On influencers, the company used college interns to trawl through healthy hashtags and find and contact fitness influencers with a sample or discount code to try the ice cream.

“For us, an influencer was not some big celebrity we were going to pay $1m. We defined it internally as somebody who had at least 1,000 followers and got 100 likes a post and a couple of comments… It was really effective, organic strategy that build up this evangelical fanbase.”

Halo Top now has a marketing and communications team of 25. As it tries to gain worldwide popularity, Bouton acknowledges traditional marketing is needed but is adamant the ethos of the company needs to remain the same.

He explains: “As we’ve gotten bigger we need to make sure we don’t become this cookie-cutter corporate organisation and stay true to our roots. We want to make sure we are genuinely engaging with our fans and don’t want corporate speak as it’s the antithesis of what we’re trying to do.”

Taking chances

This aversion to large cooperations has been tested, with reports that Unilever considered buying the company for $2bn in January. The brand isn’t owned by any public equity and was financed by “family and friends” and early crowdfunding.

Bouton believes a sense of independence is crucial to the brand: “We’ve got no board, no venture capital, and it’s really benefited us in a number of ways… We are lean and mean but also nimble and can move way faster than any multinational conglomerate.”

This is one of the ways the Halo Top has maintained its edge, according to Bouton, as it can be more reactive in both its marketing and products.

“It also allows us to take more chances. We’re not always right – we get it wrong quite a bit – and we laugh about it and try something and it doesn’t work but it allows us to take risks so we’re not just putting out every ad that you’ve ever seen before.”

We are lean and mean but also nimble and can move way faster than any multinational conglomerate

 Douglas Bouton, Halo Top’s chief operation officer

While other companies are desperately trying to capture the millennial market Halo Top is turning its focus to engaging older customers.

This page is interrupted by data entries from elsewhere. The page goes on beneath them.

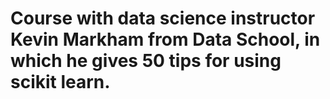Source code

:# Course with data science instructor Kevin Markham from Data School, in which he gives 50 tips for using scikit learn.
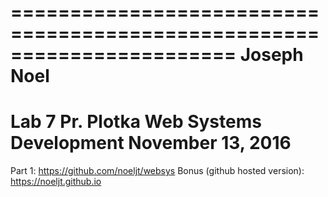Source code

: =======================================================================
Joseph Noel
=======================================================================
Lab 7
Pr. Plotka
Web Systems Development
November 13, 2016
=======================================================================
Part 1:
https://github.com/noeljt/websys
Bonus (github hosted version):
https://noeljt.github.io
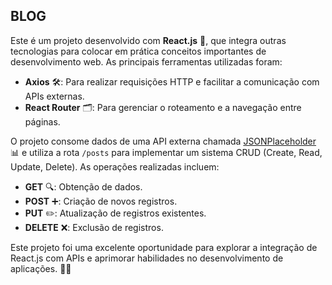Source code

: ## BLOG

Este é um projeto desenvolvido com **React.js** 🔧, que integra outras tecnologias para colocar em prática conceitos importantes de desenvolvimento web. As principais ferramentas utilizadas foram:  

- **Axios** 🛠: Para realizar requisições HTTP e facilitar a comunicação com APIs externas.  
- **React Router** 🗂️: Para gerenciar o roteamento e a navegação entre páginas.  

O projeto consome dados de uma API externa chamada [JSONPlaceholder](https://jsonplaceholder.typicode.com/) 📊 e utiliza a rota `/posts` para implementar um sistema CRUD (Create, Read, Update, Delete). As operações realizadas incluem:  

- **GET** 🔍: Obtenção de dados.  
- **POST** ➕: Criação de novos registros.  
- **PUT** ✏️: Atualização de registros existentes.  
- **DELETE** ❌: Exclusão de registros.  

Este projeto foi uma excelente oportunidade para explorar a integração de React.js com APIs e aprimorar habilidades no desenvolvimento de aplicações. 💪🚀  
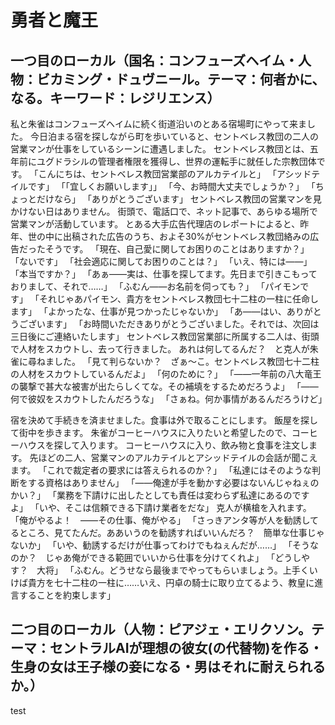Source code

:# 勇者と魔王
## 一つ目のローカル（国名：コンフューズヘイム・人物：ビカミング・ドュヴニール。テーマ：何者かに、なる。キーワード：レジリエンス）
私と朱雀はコンフューズヘイムに続く街道沿いのとある宿場町にやって来ました。
今日泊まる宿を探しながら町を歩いていると、セントベレス教団の二人の営業マンが仕事をしているシーンに遭遇しました。
セントベレス教団とは、五年前にユグドラシルの管理者権限を獲得し、世界の運転手に就任した宗教団体です。
「こんにちは、セントベレス教団営業部のアルカテイルと」
「アシッドテイルです」
「「宜しくお願いします」」
「今、お時間大丈夫でしょうか？」
「ちょっとだけなら」
「ありがとうございます」
セントベレス教団の営業マンを見かけない日はありません。
街頭で、電話口で、ネット記事で、あらゆる場所で営業マンが活動しています。
とある大手広告代理店のレポートによると、昨年、世の中に出稿された広告のうち、およそ30%がセントベレス教団絡みの広告だったそうです。
「現在、自己愛に関してお困りのことはありますか？」
「ないです」
「社会適応に関してお困りのことは？」
「いえ、特には――」
「本当ですか？」
「あぁ――実は、仕事を探してます。先日まで引きこもっておりまして、それで……」
「ふむん――お名前を伺っても？」
「パイモンです」
「それじゃあパイモン、貴方をセントベレス教団七十二柱の一柱に任命します」
「よかったな、仕事が見つかったじゃないか」
「あ――はい、ありがとうございます」
「お時間いただきありがとうございました。それでは、次回は三日後にご連絡いたします」
セントベレス教団営業部に所属する二人は、街頭で人材をスカウトし、去って行きました。
あれは何してるんだ？　と克人が朱雀に尋ねました。
「見て判らないか？　ざぁ～こ。セントベレス教団七十二柱の人材をスカウトしているんだよ」
「何のために？」
「――一年前の八大竜王の襲撃で甚大な被害が出たらしくてな。その補填をするためだろうよ」
「――何で彼奴をスカウトしたんだろうな」
「さぁね。何か事情があるんだろうけど」

宿を決めて手続きを済ませました。食事は外で取ることにします。
飯屋を探して街中を歩きます。
朱雀がコーヒーハウスに入りたいと希望したので、コーヒーハウスを探して入ります。
コーヒーハウスに入り、飲み物と食事を注文します。
先ほどの二人、営業マンのアルカテイルとアシッドテイルの会話が聞こえます。
「これで裁定者の要求には答えられるのか？」
「私達にはそのような判断をする資格はありません」
「――俺達が手を動かす必要はないんじゃねぇのかい？」
「業務を下請けに出したとしても責任は変わらず私達にあるのですよ」
「いや、そこは信頼できる下請け業者をだな」
克人が横槍を入れます。
「俺がやるよ！　――その仕事、俺がやる」
「さっきアンタ等が人を勧誘してるところ、見てたんだ。ああいうのを勧誘すればいいんだろ？　簡単な仕事じゃないか」
「いや、勧誘するだけが仕事ってわけでもねぇんだが……」
「そうなのか？　じゃあ俺ができる範囲でいいから仕事を分けてくれよ」
「どうしやす？　大将」
「ふむん。どうせなら最後までやってもらいましょう。上手くいけば貴方を七十二柱の一柱に……いえ、円卓の騎士に取り立てるよう、教皇に進言することを約束します」


## 二つ目のローカル（人物：ピアジェ・エリクソン。テーマ：セントラルAIが理想の彼女(の代替物)を作る・生身の女は王子様の妾になる・男はそれに耐えられるか。）
test
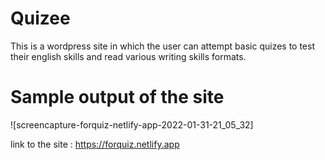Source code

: # Quizee
This is a wordpress site in which the user can attempt basic quizes to test their english skills and read various writing skills formats.

# Sample output of the site
![screencapture-forquiz-netlify-app-2022-01-31-21_05_32]

link to the site : https://forquiz.netlify.app
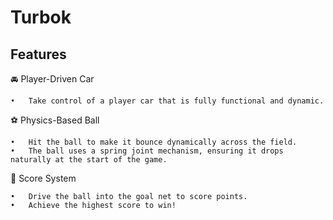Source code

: # Turbok

## Features

🚘 Player-Driven Car

	•	Take control of a player car that is fully functional and dynamic.

⚽ Physics-Based Ball

	•	Hit the ball to make it bounce dynamically across the field.
	•	The ball uses a spring joint mechanism, ensuring it drops naturally at the start of the game.

🥅 Score System

	•	Drive the ball into the goal net to score points.
	•	Achieve the highest score to win!
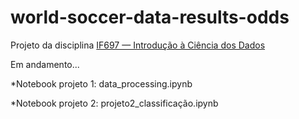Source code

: # world-soccer-data-results-odds

Projeto da disciplina [IF697 — Introdução à Ciência dos Dados](https://profluciano.github.io/cd/)

Em andamento...

*Notebook projeto 1: data_processing.ipynb

*Notebook projeto 2: projeto2_classificação.ipynb
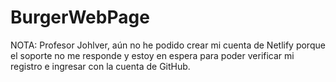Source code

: # BurgerWebPage
NOTA: Profesor Johlver, aún no he podido crear mi cuenta de Netlify porque el soporte no me responde y estoy en espera para poder verificar mi registro e ingresar con la cuenta de GitHub.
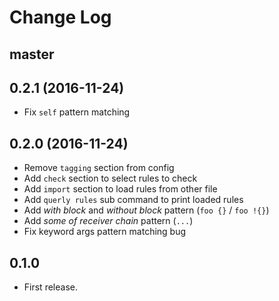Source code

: # Change Log

## master

## 0.2.1 (2016-11-24)

* Fix `self` pattern matching

## 0.2.0 (2016-11-24)

* Remove `tagging` section from config
* Add `check` section to select rules to check
* Add `import` section to load rules from other file
* Add `querly rules` sub command to print loaded rules
* Add *with block* and *without block* pattern (`foo {}` / `foo !{}`)
* Add *some of receiver chain* pattern (`...`)
* Fix keyword args pattern matching bug

## 0.1.0

* First release.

“The goal for us is to be a household brand name. Our brand awareness continues to go up but there is still a lot of room for growth. We want 99% of people know the name Halo Top.”

With Ben & Jerry’s, Häagen-Dazs and Unilever’s Breyer’s all targeting the same healthy category, is Halo Top worried about the competition? Not really but Bouton says it can be frustrating.

He explains: “It’s nice we created this category and on one level it’s flattering there are so many copycats but on the other hand it’s like, why can’t you be original?”

Ultimately, the brand is focusing on its own goals and innovation: “The authenticity from true innovation will help to solidify us as a lasting brand worldwide.”